Background information
- Origin: Detroit, Michigan, U.S.
- Genres: Swing
- Years active: 1996–1999
- Labels: Orbital, Atlantic, Lava
- Past members: John Bunkley; James Bostek; Tony Buccilli; Geoff Kinde; Duke Kingins; Shawn Scaggs; Eric Schabo; Randy Sly; Seán E. Harris; Kenneth Ferry Jr.;

= The Atomic Fireballs =

American swing revival band formed 1996

The Atomic Fireballs were a Detroit swing revival band led by vocalist/songwriter John Bunkley. The group was formed during 1996 with Bunkley on vocals, James Bostek on trumpet, Tony Buccilli on trombone, Duke Kingins on guitar, Shawn Scaggs on double bass, Eric Schabo on tenor sax, Geoff Kinde on drums, and Randy Sly on piano. Scaggs was replaced by Seán E. Harris on double bass and Bostek was replaced by Kenneth Ferry Jr. on trumpet. The band was discovered by former Kid Rock manager Michael Rand. After booking the band nearly 60 concerts, Rand began the process of introducing the band to major record labels. The band was signed to Lava by A&R executives Rick Goetz and Jason Flom.

The Atomic Fireballs released two albums: Birth of the Swerve, which was released independently in 1998, produced at Tanglewood Studio in Brookfield, Illinois, and Torch This Place, which was released by Atlantic in 1999. Torch This Place was recorded at Armoury Studios in Vancouver, British Columbia, and was produced by Bruce Fairbairn along with engineers Mike Plotnikoff and Paul Silveira.

The band's biggest hit, "Man with the Hex", which interpolated the call and response from the 1947 film The Bachelor and the Bobby-Soxer, was included on the soundtracks of American Pie, Scooby Doo and The Haunted Mansion. This interpolation was also used in Labyrinth. "Man with the Hex" was used in several TV shows, most notably Dawson's Creek, and was featured on both Dancing With the Stars and So You Think You Can Dance as a quickstep. Visuals of the band performing "Swing Sweet Pussycat" are shown in the closing credits of the 1999 film Three to Tango.

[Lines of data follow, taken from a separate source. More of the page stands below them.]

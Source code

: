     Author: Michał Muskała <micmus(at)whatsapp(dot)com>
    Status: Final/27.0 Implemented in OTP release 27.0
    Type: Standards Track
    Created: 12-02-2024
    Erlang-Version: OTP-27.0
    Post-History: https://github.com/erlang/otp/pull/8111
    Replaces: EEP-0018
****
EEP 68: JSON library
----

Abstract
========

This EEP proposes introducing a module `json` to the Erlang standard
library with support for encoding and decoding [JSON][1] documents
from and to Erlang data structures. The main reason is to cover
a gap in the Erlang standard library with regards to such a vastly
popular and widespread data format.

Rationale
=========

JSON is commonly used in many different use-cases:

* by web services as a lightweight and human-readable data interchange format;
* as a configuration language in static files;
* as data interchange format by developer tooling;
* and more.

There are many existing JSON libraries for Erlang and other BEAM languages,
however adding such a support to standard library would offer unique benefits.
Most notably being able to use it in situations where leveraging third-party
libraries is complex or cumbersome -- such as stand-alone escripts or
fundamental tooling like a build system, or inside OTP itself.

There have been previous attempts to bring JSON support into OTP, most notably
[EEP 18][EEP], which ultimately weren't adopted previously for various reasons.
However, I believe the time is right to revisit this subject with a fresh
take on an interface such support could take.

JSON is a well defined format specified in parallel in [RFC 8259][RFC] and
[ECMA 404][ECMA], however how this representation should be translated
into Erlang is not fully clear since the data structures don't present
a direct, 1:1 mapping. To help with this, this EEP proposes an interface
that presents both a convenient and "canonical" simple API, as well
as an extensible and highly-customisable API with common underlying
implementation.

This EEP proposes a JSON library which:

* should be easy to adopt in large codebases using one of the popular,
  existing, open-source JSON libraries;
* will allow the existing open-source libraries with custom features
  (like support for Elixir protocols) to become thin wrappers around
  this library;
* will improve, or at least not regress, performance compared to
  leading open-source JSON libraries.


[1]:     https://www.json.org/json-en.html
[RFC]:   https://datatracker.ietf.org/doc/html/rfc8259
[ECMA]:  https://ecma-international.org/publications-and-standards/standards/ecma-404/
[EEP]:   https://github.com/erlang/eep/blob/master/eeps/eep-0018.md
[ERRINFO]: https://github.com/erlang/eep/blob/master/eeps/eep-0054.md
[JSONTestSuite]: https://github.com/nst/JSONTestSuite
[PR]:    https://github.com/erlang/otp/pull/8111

The group disbanded in 1999, leaving the members to their own ventures. Bunkley produces paintings and solo works of music on his Bandcamp page. Kinde teaches drums and percussion at Oz's Music Ann Arbor, online lessons at Atomic Drummer and performs solo as Roland Remington. Schabo teaches history at Crestwood High School in Dearborn Heights, Michigan. Sly performs with The Verve Pipe.

==Influences==
The band's influences include Louis Jordan and Black Flag.